A Heat Exchange Recirculating Mash System (HERMS) was chosen as the perfect process to implement. For most home brewers, controlling the temperature is all that is needed, but I wanted to control as many variables as possible.
A control philosophy was developed for 12 steps in the HERMS stage. The fermentation stage required 5 steps, while a final clean-in-place stage required 11 steps. To achieve this, 28 inputs (temperature, level, flow) and outputs (pumps, valves, heating elements, motors) was needed.
The Raspberry Pi is a microcomputer, running the Linux operating system. It is low cost and supports other low cost instruments. A circuit board was designed to facilitate the connection between the Raspberry Pi and instruments. A decentralised control strategy with Proportional Integral Differential (PID) control, and the timing sequence for switching the equipment, was executed with Python code. It was also setup to serve as a control panel that could be accessed remotely over the internet. All the major electrical components were safely enclosed in a control box.

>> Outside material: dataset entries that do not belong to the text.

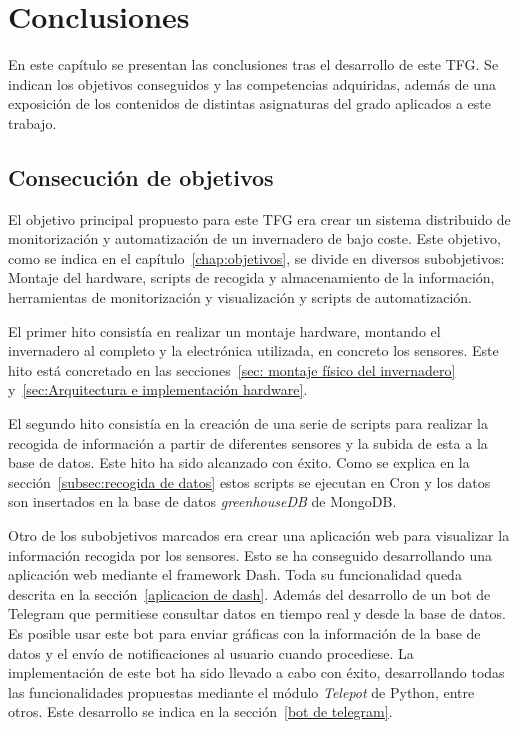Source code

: \documentclass[a4paper, 12pt, oneside]{book}
\begin{document}

\cleardoublepage
\chapter{Conclusiones}
\label{chap:conclusiones}
En este capítulo se presentan las conclusiones tras el desarrollo de este TFG. Se indican los objetivos conseguidos y las competencias adquiridas, además de una exposición de los contenidos de distintas asignaturas del grado aplicados a este trabajo.

\section{Consecución de objetivos}
\label{sec:consecución de objetivos}
El objetivo principal propuesto para este TFG era crear un sistema distribuido de monitorización y automatización de un invernadero de bajo coste. Este objetivo, como se indica en el capítulo~\ref{chap:objetivos}, se divide en diversos subobjetivos: Montaje del hardware, scripts de recogida y almacenamiento de la información, herramientas de monitorización y visualización y scripts de automatización.

El primer hito consistía en realizar un montaje hardware, montando el invernadero al completo y la electrónica utilizada, en concreto los sensores. Este hito está concretado en las secciones~\ref{sec: montaje físico del invernadero} y~\ref{sec:Arquitectura e implementación hardware}.

El segundo hito consistía en la creación de una serie de scripts para realizar la recogida de información a partir de diferentes sensores y la subida de esta a la base de datos. Este hito ha sido alcanzado con éxito. Como se explica en la sección~\ref{subsec:recogida de datos} estos scripts se ejecutan en Cron y los datos son insertados en la base de datos \textit{greenhouseDB} de MongoDB.

Otro de los subobjetivos marcados era crear una aplicación web para visualizar la información recogida por los sensores. Esto se ha conseguido desarrollando una aplicación web mediante el framework Dash. Toda su funcionalidad queda descrita en la sección~\ref{aplicacion de dash}.
Además del desarrollo de un bot de Telegram que permitiese consultar datos en tiempo real y desde la base de datos. Es posible usar este bot para enviar gráficas con la información de la base de datos y el envío de notificaciones al usuario cuando procediese. La implementación de este bot ha sido llevado a cabo con éxito, desarrollando todas las funcionalidades propuestas mediante el módulo \textit{Telepot} de Python, entre otros. Este desarrollo se indica en la sección~\ref{bot de telegram}.
\end{document}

Magnetically coupled pumps where selected to drive the process liquids and solenoid valves controlled the flow. Three stainless steel vessels were used and equipped with fittings to connect to the silicon piping system. A custom actuated control valve was also designed.
There are several components still missing in the design and an advanced process control strategy will be considered for the future.
This is how the Cherry Pie Brewery was born.